Is there not some likeness between this Indian custom and the Christian's reception of the Blessed Sacrament? Yes; but with how great a difference! For the Chieftain whom we revere is no mere brave of a tribe, but Lord of heaven and earth. He is not dead, but is risen again and alive. "If Christ be not risen, then is our faith in vain." He has not passed away, but abides and will abide: "Jesus Christ, yesterday, today, and the same also for ever." And hence our initiation is not a mere form; it is a solemn reality. We do not receive upon our tongue a portion of a dead man's heart but a heart that beats with quickened life. The spirit that passes into us is not a figure only; it is a real, living, quivering thing. The full meaning of our words we do not know, for they are His words and not ours; but we do know that He has said: "He that eateth Me, the same also shall live by Me," for "My Body is meat indeed, and My Blood is drink in very deed." We know that He has said: "If any man love Me, he will keep My word, and My Father will love him, and We will come to him, and will make Our abode in him." We know that "to as many as receive Him He has given power to become sons of God," and we know that one who understood the heart and soul of the God-man far better than ourselves has said: "Brethren, we are now the sons of God, but we know not what we shall be."

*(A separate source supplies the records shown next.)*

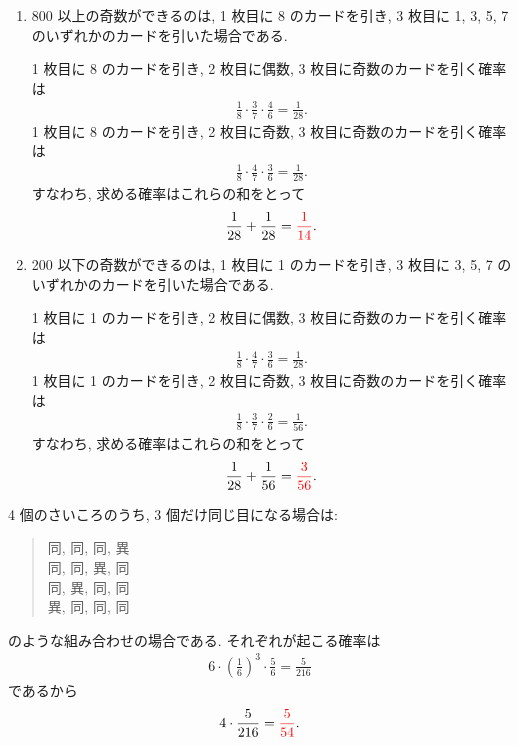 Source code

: \begin{enumerate}
	\item{
		800 以上の奇数ができるのは, 1 枚目に 8 のカードを引き, 3 枚目に 1, 3, 5, 7 のいずれかのカードを引いた場合である.

		1 枚目に 8 のカードを引き, 2 枚目に偶数, 3 枚目に奇数のカードを引く確率は
		\begin{align}
			\frac{1}{8}\cdot\frac{3}{7}\cdot\frac{4}{6} = \frac{1}{28}.
		\end{align}
		1 枚目に 8 のカードを引き, 2 枚目に奇数, 3 枚目に奇数のカードを引く確率は
		\begin{align}
			\frac{1}{8}\cdot\frac{4}{7}\cdot\frac{3}{6} = \frac{1}{28}.
		\end{align}
		すなわち, 求める確率はこれらの和をとって
		\begin{align}
			\frac{1}{28} + \frac{1}{28} = \textcolor{red}{\frac{1}{14}}.
		\end{align}
	}
	\item{
		200 以下の奇数ができるのは, 1 枚目に 1 のカードを引き, 3 枚目に 3, 5, 7 のいずれかのカードを引いた場合である.

		1 枚目に 1 のカードを引き, 2 枚目に偶数, 3 枚目に奇数のカードを引く確率は
		\begin{align}
			\frac{1}{8}\cdot\frac{4}{7}\cdot\frac{3}{6} = \frac{1}{28}.
		\end{align}
		1 枚目に 1 のカードを引き, 2 枚目に奇数, 3 枚目に奇数のカードを引く確率は
		\begin{align}
			\frac{1}{8}\cdot\frac{3}{7}\cdot\frac{2}{6} = \frac{1}{56}.
		\end{align}
		すなわち, 求める確率はこれらの和をとって
		\begin{align}
			\frac{1}{28} + \frac{1}{56} = \textcolor{red}{\frac{3}{56}}.
		\end{align}
	}
\end{enumerate}

4 個のさいころのうち, 3 個だけ同じ目になる場合は: 
\begin{quote}
	同, 同, 同, 異 \\
	同, 同, 異, 同 \\
	同, 異, 同, 同 \\
	異, 同, 同, 同
\end{quote}
のような組み合わせの場合である.
それぞれが起こる確率は
\begin{align}
	6\cdot\left(\frac{1}{6}\right)^{3}\cdot\frac{5}{6} = \frac{5}{216}
\end{align}
であるから
\begin{align}
	4\cdot\frac{5}{216} = \textcolor{red}{\frac{5}{54}}.
\end{align}

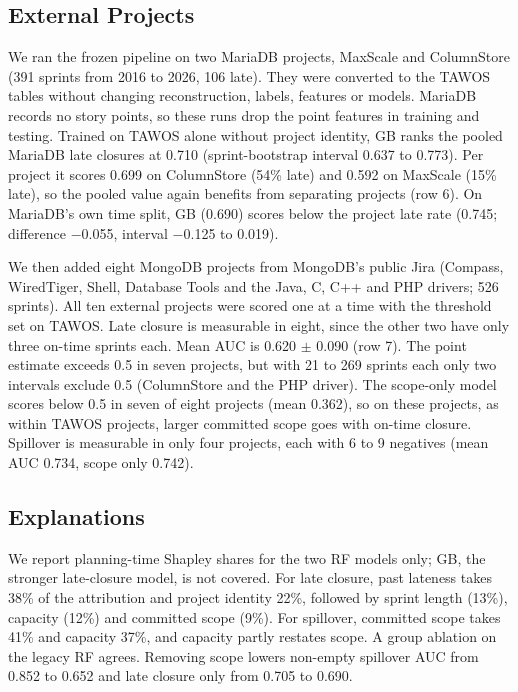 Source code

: \documentclass[conference]{IEEEtran}
\begin{document}
\subsection{External Projects}
\label{sec:ext}

We ran the frozen pipeline on two MariaDB projects, MaxScale and ColumnStore (391 sprints from 2016 to 2026, 106 late). They were converted to the TAWOS tables without changing reconstruction, labels, features or models. MariaDB records no story points, so these runs drop the point features in training and testing. Trained on TAWOS alone without project identity, GB ranks the pooled MariaDB late closures at 0.710 (sprint-bootstrap interval 0.637 to 0.773). Per project it scores 0.699 on ColumnStore (54\% late) and 0.592 on MaxScale (15\% late), so the pooled value again benefits from separating projects (row 6). On MariaDB's own time split, GB (0.690) scores below the project late rate (0.745; difference $-$0.055, interval $-$0.125 to 0.019).

We then added eight MongoDB projects from MongoDB's public Jira (Compass, WiredTiger, Shell, Database Tools and the Java, C, C++ and PHP drivers; 526 sprints). All ten external projects were scored one at a time with the threshold set on TAWOS. Late closure is measurable in eight, since the other two have only three on-time sprints each. Mean AUC is 0.620 $\pm$ 0.090 (row 7). The point estimate exceeds 0.5 in seven projects, but with 21 to 269 sprints each only two intervals exclude 0.5 (ColumnStore and the PHP driver). The scope-only model scores below 0.5 in seven of eight projects (mean 0.362), so on these projects, as within TAWOS projects, larger committed scope goes with on-time closure. Spillover is measurable in only four projects, each with 6 to 9 negatives (mean AUC 0.734, scope only 0.742).

\subsection{Explanations}

We report planning-time Shapley shares for the two RF models only; GB, the stronger late-closure model, is not covered. For late closure, past lateness takes 38\% of the attribution and project identity 22\%, followed by sprint length (13\%), capacity (12\%) and committed scope (9\%). For spillover, committed scope takes 41\% and capacity 37\%, and capacity partly restates scope. A group ablation on the legacy RF agrees. Removing scope lowers non-empty spillover AUC from 0.852 to 0.652 and late closure only from 0.705 to 0.690.
\end{document}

And we believe, with a faith that is not only surmise, that all this is not mere metaphor, mere figure of speech, and no more. Such emphasis, if figure of speech only is intended, is not the manner of the Word of God. We believe that there are states of being far transcending our own, surpassing ours more than the moving creature surpasses the stone, than man surpasses the brute animal, than his immortal soul surpasses his mortal body. We believe that human language has been made to express the facts of human life; that it is therefore utterly inadequate to express the facts of a life that is above it; that often, then, its words must appear but metaphorical and figurative when they are really attempts to utter the most solemn truths. And this is what we see to have happened here. Man feebly guesses at the fact of the Blessed Sacrament and Its life within the soul of man. He babbles words which express but a shadow; but the shadow they express is cast by a still greater reality. Though we do not understand, we know it must be true. When we adopt the name of Christ, and call ourselves Christians, there is a real adoption corresponding to that name. Having received the living Body of Christ, there is a real meaning in our words when we say : "I live, now not I, but Christ lives in me."